Membre du Conseil de sécurité des Nations unies pour les deux prochaines années, la Colombie est un pays important d’une région, l’Amérique centrale et la Caraïbe, dont, ne l’oublions pas, nous faisons aussi partie, avec la Martinique, la Guadeloupe et la Guyane.

Alors que notre pays préside le G20 avec l’ambition de faire progresser une mondialisation mieux régulée, nos échanges de ce matin ont été précieux. Je ne doute pas que les échanges de demain avec le Président de la République le seront également, comme l’ont été ceux d’hier avec le Premier ministre.

Je redis au Président Juan Manuel Santos Calderón et à sa délégation combien nous sommes honorés de leur visite, heureux de les recevoir et attentifs à l’approfondissement de nos relations. (Applaudissements.)

7

Démission d'un membre d'une mission commune d'information et candidature

M. le président. J’ai reçu avis de la démission de Mme Raymonde Le Texier, comme membre de la mission commune d’information sur l’organisation territoriale du système scolaire et sur l’évaluation des expérimentations locales en matière d’éducation.

Le groupe intéressé a fait connaître à la présidence le nom du candidat proposé en remplacement.

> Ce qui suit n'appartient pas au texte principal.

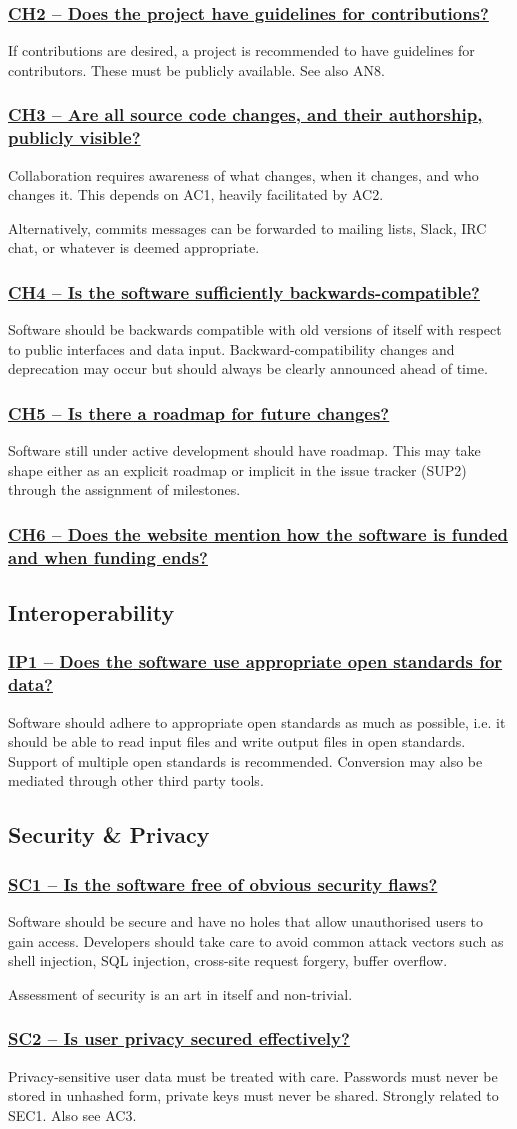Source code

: \documentclass[a4paper,11pt]{article}
\newcommand{\criterion}[1]{\subsubsection*{\underline{#1}}}
\begin{document}
\criterion{CH2 -- Does the project have guidelines for contributions?}

If contributions are desired, a project is recommended to have guidelines for
contributors. These must be publicly available.
See also AN8.

\criterion{CH3 -- Are all source code changes, and their authorship, publicly visible?} 

Collaboration requires awareness of what changes, when it changes, and who
changes it. This depends on AC1, heavily facilitated by AC2.

Alternatively, commits messages can be forwarded to mailing lists, Slack, IRC chat, or
whatever is deemed appropriate.

\criterion{CH4 -- Is the software sufficiently backwards-compatible?}

Software should be backwards compatible with old versions of itself with respect
to public interfaces and data input. Backward-compatibility changes and
deprecation may occur but should always be clearly announced ahead of time.

\criterion{CH5 -- Is there a roadmap for future changes?}

Software still under active development should have roadmap. This may take
shape either as an explicit roadmap or implicit in the issue tracker
(SUP2) through the assignment of milestones.

\criterion{CH6 -- Does the website mention how the software is funded and
when funding ends?}


\subsection{Interoperability}

\criterion{IP1 -- Does the software use appropriate open standards for data?}

Software should adhere to appropriate open standards as much as possible, i.e.
it should be able to read input files and write output files in open
standards. Support of multiple open standards is recommended. Conversion may
also be mediated through other third party tools.

\subsection{Security \& Privacy}

\criterion{SC1 -- Is the software free of obvious security flaws?}

Software should be secure and have no holes that allow unauthorised users to
gain access. Developers should take care to avoid common attack vectors such as shell
injection, SQL injection, cross-site request forgery, buffer overflow. 

Assessment of security is an art in itself and non-trivial. 

\criterion{SC2 -- Is user privacy secured effectively?}

Privacy-sensitive user data must be treated with care. Passwords must never be
stored in unhashed form, private keys must never be shared. Strongly related to
SEC1. Also see AC3.



\end{document}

Cette candidature va être affichée et la nomination aura lieu conformément à l’article 8 du règlement.

8

Communication du Conseil constitutionnel

M. le président. M. le président du Conseil constitutionnel a communiqué au Sénat, par courriers en date du 21 janvier 2011, quatre décisions du Conseil sur des questions prioritaires de constitutionnalité (n° 87-2010 QPC, n° 88-2010 QPC, n° 89-2010 QPC et n° 90-2010 QPC).

Acte est donné de ces communications.

9

Décisions du Conseil constitutionnel sur des questions prioritaires de constitutionnalité

M. le président. M. le président du Conseil constitutionnel a informé le Sénat, le vendredi 21 janvier 2011, que, en application de l’article 61-1 de la Constitution, la Cour de cassation a adressé au Conseil constitutionnel deux décisions de renvoi d’une question prioritaire de constitutionnalité (n° 2011-113 QPC et n° 2011-114 QPC).

Le texte de cette décision de renvoi est disponible au bureau de la distribution.

Acte est donné de cette communication.

10

 
Dossier législatif : proposition de loi relative à l'atténuation de responsabilité pénale applicable aux personnes atteintes d'un trouble mental ayant altéré leur discernement au moment des faits
Discussion générale (suite)

Responsabilité pénale des personnes atteintes d'un trouble mental

Discussion d'une proposition de loi

(Texte de la commission)

M. le président. L’ordre du jour appelle la discussion de la proposition de loi relative à l’atténuation de responsabilité pénale applicable aux personnes atteintes d’un trouble mental ayant altéré leur discernement au moment des faits, présentée par MM. Jean-René Lecerf et Gilbert Barbier et Mme Christiane Demontès (proposition de loi n° 649 [2009-2010], texte de la commission n° 217, rapport n° 216).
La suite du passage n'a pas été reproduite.